Q: Does all Medicare private coverage have open enrollment periods?
A: No, it doesn’t – and it’s important to know the difference before you enroll:
For Medicare Advantage and Medicare Part D, there’s an annual open enrollment period (October 15 to December 7). During this time, you can switch to any other Medicare Advantage or Part D plan available in your area, regardless of your medical history. (One caveat: if you’re on a Medicare Advantage plan and you’re diagnosed with end-stage renal disease, you’ll be limited to Medicare Advantage plans offered by your current carrier, unless your carrier stops offering plans in your area.)
But there’s no annual open enrollment period for Medigap (Medicare Supplement) plans. You can apply for a Medigap plan anytime, but after your initial six-month enrollment window has passed, the carrier can use your medical history to determine your eligibility and premium.
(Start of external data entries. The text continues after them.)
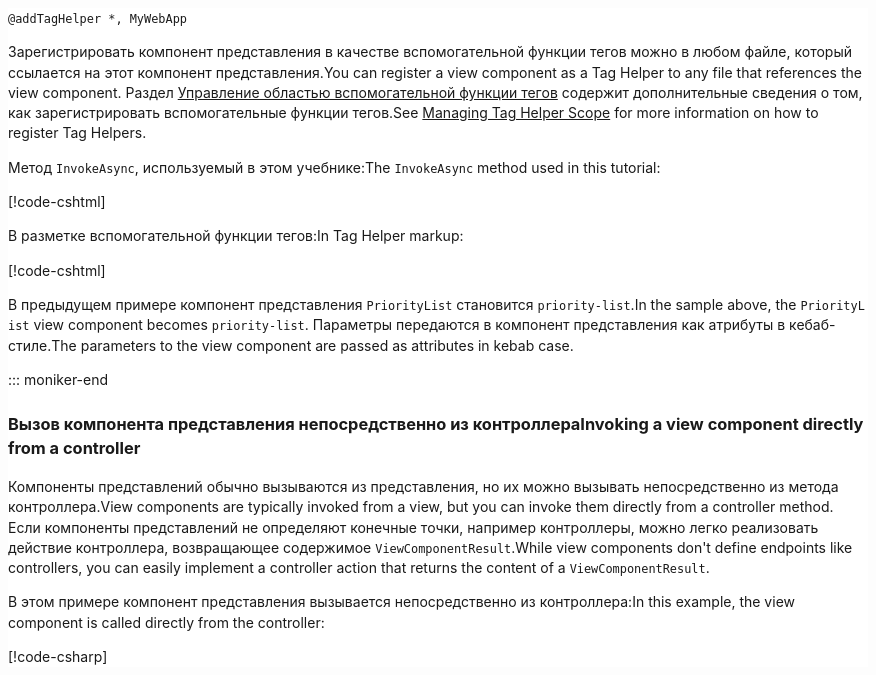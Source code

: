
 ```cshtml
@addTagHelper *, MyWebApp
```

<span data-ttu-id="9623b-183">Зарегистрировать компонент представления в качестве вспомогательной функции тегов можно в любом файле, который ссылается на этот компонент представления.</span><span class="sxs-lookup"><span data-stu-id="9623b-183">You can register a view component as a Tag Helper to any file that references the view component.</span></span> <span data-ttu-id="9623b-184">Раздел [Управление областью вспомогательной функции тегов](xref:mvc/views/tag-helpers/intro#managing-tag-helper-scope) содержит дополнительные сведения о том, как зарегистрировать вспомогательные функции тегов.</span><span class="sxs-lookup"><span data-stu-id="9623b-184">See [Managing Tag Helper Scope](xref:mvc/views/tag-helpers/intro#managing-tag-helper-scope) for more information on how to register Tag Helpers.</span></span>

<span data-ttu-id="9623b-185">Метод `InvokeAsync`, используемый в этом учебнике:</span><span class="sxs-lookup"><span data-stu-id="9623b-185">The `InvokeAsync` method used in this tutorial:</span></span>

[!code-cshtml[](view-components/sample/ViewCompFinal/Views/ToDo/IndexFinal.cshtml?range=35)]

<span data-ttu-id="9623b-186">В разметке вспомогательной функции тегов:</span><span class="sxs-lookup"><span data-stu-id="9623b-186">In Tag Helper markup:</span></span>

[!code-cshtml[](view-components/sample/ViewCompFinal/Views/ToDo/IndexTagHelper.cshtml?range=37-38)]

<span data-ttu-id="9623b-187">В предыдущем примере компонент представления `PriorityList` становится `priority-list`.</span><span class="sxs-lookup"><span data-stu-id="9623b-187">In the sample above, the `PriorityList` view component becomes `priority-list`.</span></span> <span data-ttu-id="9623b-188">Параметры передаются в компонент представления как атрибуты в кебаб-стиле.</span><span class="sxs-lookup"><span data-stu-id="9623b-188">The parameters to the view component are passed as attributes in kebab case.</span></span>

::: moniker-end

### <a name="invoking-a-view-component-directly-from-a-controller"></a><span data-ttu-id="9623b-189">Вызов компонента представления непосредственно из контроллера</span><span class="sxs-lookup"><span data-stu-id="9623b-189">Invoking a view component directly from a controller</span></span>

<span data-ttu-id="9623b-190">Компоненты представлений обычно вызываются из представления, но их можно вызывать непосредственно из метода контроллера.</span><span class="sxs-lookup"><span data-stu-id="9623b-190">View components are typically invoked from a view, but you can invoke them directly from a controller method.</span></span> <span data-ttu-id="9623b-191">Если компоненты представлений не определяют конечные точки, например контроллеры, можно легко реализовать действие контроллера, возвращающее содержимое `ViewComponentResult`.</span><span class="sxs-lookup"><span data-stu-id="9623b-191">While view components don't define endpoints like controllers, you can easily implement a controller action that returns the content of a `ViewComponentResult`.</span></span>

<span data-ttu-id="9623b-192">В этом примере компонент представления вызывается непосредственно из контроллера:</span><span class="sxs-lookup"><span data-stu-id="9623b-192">In this example, the view component is called directly from the controller:</span></span>

[!code-csharp[](view-components/sample/ViewCompFinal/Controllers/ToDoController.cs?name=snippet_IndexVC)]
However, states can impose their own regulations for Medigap plans; in New York and Connecticut, Medigap plans are not medically underwritten, regardless of when an applicant enrolls. If you have questions, check with your state SHIP or your state’s Division of Insurance for more information.
If you’re in good health, you’ll be able to switch to a different Medigap plan, but some Medigap plans are priced based on the enrollee’s age when the plan is issued, so they’ll be more expensive if you enroll later, even if you’re healthy.
There are some limited special enrollment periods during which you have access to all or some Medigap plans with no medical underwriting. (See page 10-11.) These include circumstances where your old Medigap plan is no longer available (if you moved out of the plan area, or the carrier stopped offering the plan, for example), the carrier didn’t follow the rules, or you’re in your one-year “trial period” after selecting or switching to Medicare Advantage and you want to go back to Original Medicare and a Medigap plan.
So while Medicare Advantage and Part D plans have annual open enrollment periods during which all plans are guaranteed-issue, the same is not true for Medigap plans. This is part of the reason many Medigap enrollees choose comprehensive plans despite higher premiums.
Plan F is the most comprehensive option. In 2014, 56 percent of Medigap enrollees were enrolled in Plan F, including the high-deductible version of Plan F. The next most popular choice -Plan C – garnering just 10 percent of enrollees.